Roberts-Smith did not appear at a brief, online NSW Bail Division Court hearing on Wednesday, when his lawyers did not apply for his release after an aborted bid to move the case to another court.
The Victoria Cross recipient, who has consistently denied the allegations, was arrested at Sydney Airport a day earlier.
The case is listed for a bail review at the Downing Centre Local Court on April 17, when Roberts-Smith can apply for his release.
While the case makes its way through court, Afghans in Australia hope the allegations will shine a spotlight on the horrors experienced in their homeland for decades.
"This will be an example to the world that if Australia could take an individual who is alleged to commit a crime ... other countries should follow the same procedure," Afghan community member Zaki Haidari told AAP.
The refugee advocate, who works for Amnesty International Australia, hoped proceedings would provide transparency about how foreign forces acted in wartime.
"What we want to see from NATO and the US and its allies is some accountability, and some rule of law when they are engaging with civilians on the ground, and that includes prisoners of war," Mr Haidari said.
Alleged mistreatment of civilians by Western soldiers has long been used as a recruiting tool by the Taliban, he added.
Mr Haidari also called for reparations to the families of alleged victims to be a high priority in the event of a successful prosecution.
Roberts-Smith, 47, is accused of murdering unarmed civilians while deployed in Afghanistan between 2009 and 2012.
It is alleged three victims were shot by subordinate members of the ADF, in the presence of, and acting on the orders of Roberts-Smith.
While the decorated veteran's courtroom travails began in 2018 when he unsuccessfully sued Nine newspapers for defamation, legal experts said his case moving to the criminal jurisdiction could be a watershed for war crime prosecutions in Australia.
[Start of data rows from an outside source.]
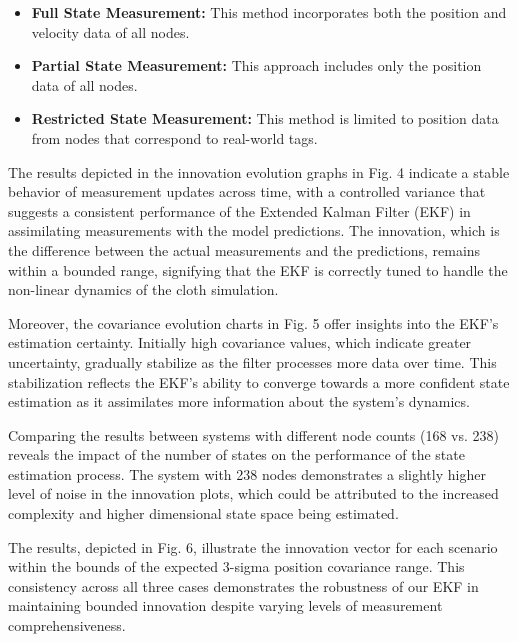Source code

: \documentclass[subscriptcorrection,upint,varvw,barcolor=Goldenrod3,mathalfa=cal=euler,balance,hyphenate,french,pdf-a, nofoot]{asmejour} %
\begin{document}
\begin{itemize}
    \item \textbf{Full State Measurement:} This method incorporates both the position and velocity data of all nodes.
    \item \textbf{Partial State Measurement:} This approach includes only the position data of all nodes.
    \item \textbf{Restricted State Measurement:} This method is limited to position data from nodes that correspond to real-world tags.
\end{itemize}

The results depicted in the innovation evolution graphs in Fig. 4 indicate a stable behavior of measurement updates across time, with a controlled variance that suggests a consistent performance of the Extended Kalman Filter (EKF) in assimilating measurements with the model predictions. The innovation, which is the difference between the actual measurements and the predictions, remains within a bounded range, signifying that the EKF is correctly tuned to handle the non-linear dynamics of the cloth simulation.

Moreover, the covariance evolution charts in Fig. 5 offer insights into the EKF's estimation certainty. Initially high covariance values, which indicate greater uncertainty, gradually stabilize as the filter processes more data over time. This stabilization reflects the EKF's ability to converge towards a more confident state estimation as it assimilates more information about the system's dynamics.

Comparing the results between systems with different node counts (168 vs. 238) reveals the impact of the number of states on the performance of the state estimation process. The system with 238 nodes demonstrates a slightly higher level of noise in the innovation plots, which could be attributed to the increased complexity and higher dimensional state space being estimated.

The results, depicted in Fig. 6, illustrate the innovation vector for each scenario within the bounds of the expected 3-sigma position covariance range. This consistency across all three cases demonstrates the robustness of our EKF in maintaining bounded innovation despite varying levels of measurement comprehensiveness.


\end{document}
The prospect of a criminal trial for alleged offences committed overseas in the theatre of war was almost unprecedented in modern times, former president of the Australian Human Rights Commission Gillian Triggs said.
"It's a very technical area of law and we have had very few examples in Australian national practice that would provide some precedents," Prof Triggs told AAP.
She said Australia's failed prosecutions of multiple alleged Nazi war criminals in the 1990s prompted authorities to be extremely cautious before launching criminal action.
But with two men now charged for alleged war crimes committed in Afghanistan, the floodgates of prosecutions might now be ready to open.
Another former SAS soldier, Oliver Schulz, was charged in 2023 with the war crime of the murder of a young man in Afghanistan in 2012.
He has also maintained his innocence.
However, before the Roberts-Smith case proceeded to any potential trial, Australian prosecutors would need to solve some complex problems, an international law expert said.
"A long time has passed, so that delay itself can create challenges in terms of collecting reliable evidence," University of Queensland international law professor Rain Liivoja said.
"The fact that the alleged crimes were committed overseas, and indeed in a location to which there is no easy access, makes the collection of evidence even more difficult."
A Federal Court judge previously found Roberts-Smith was responsible for a number of killings based on the balance of probabilities, rather than the criminal standard of beyond reasonable doubt.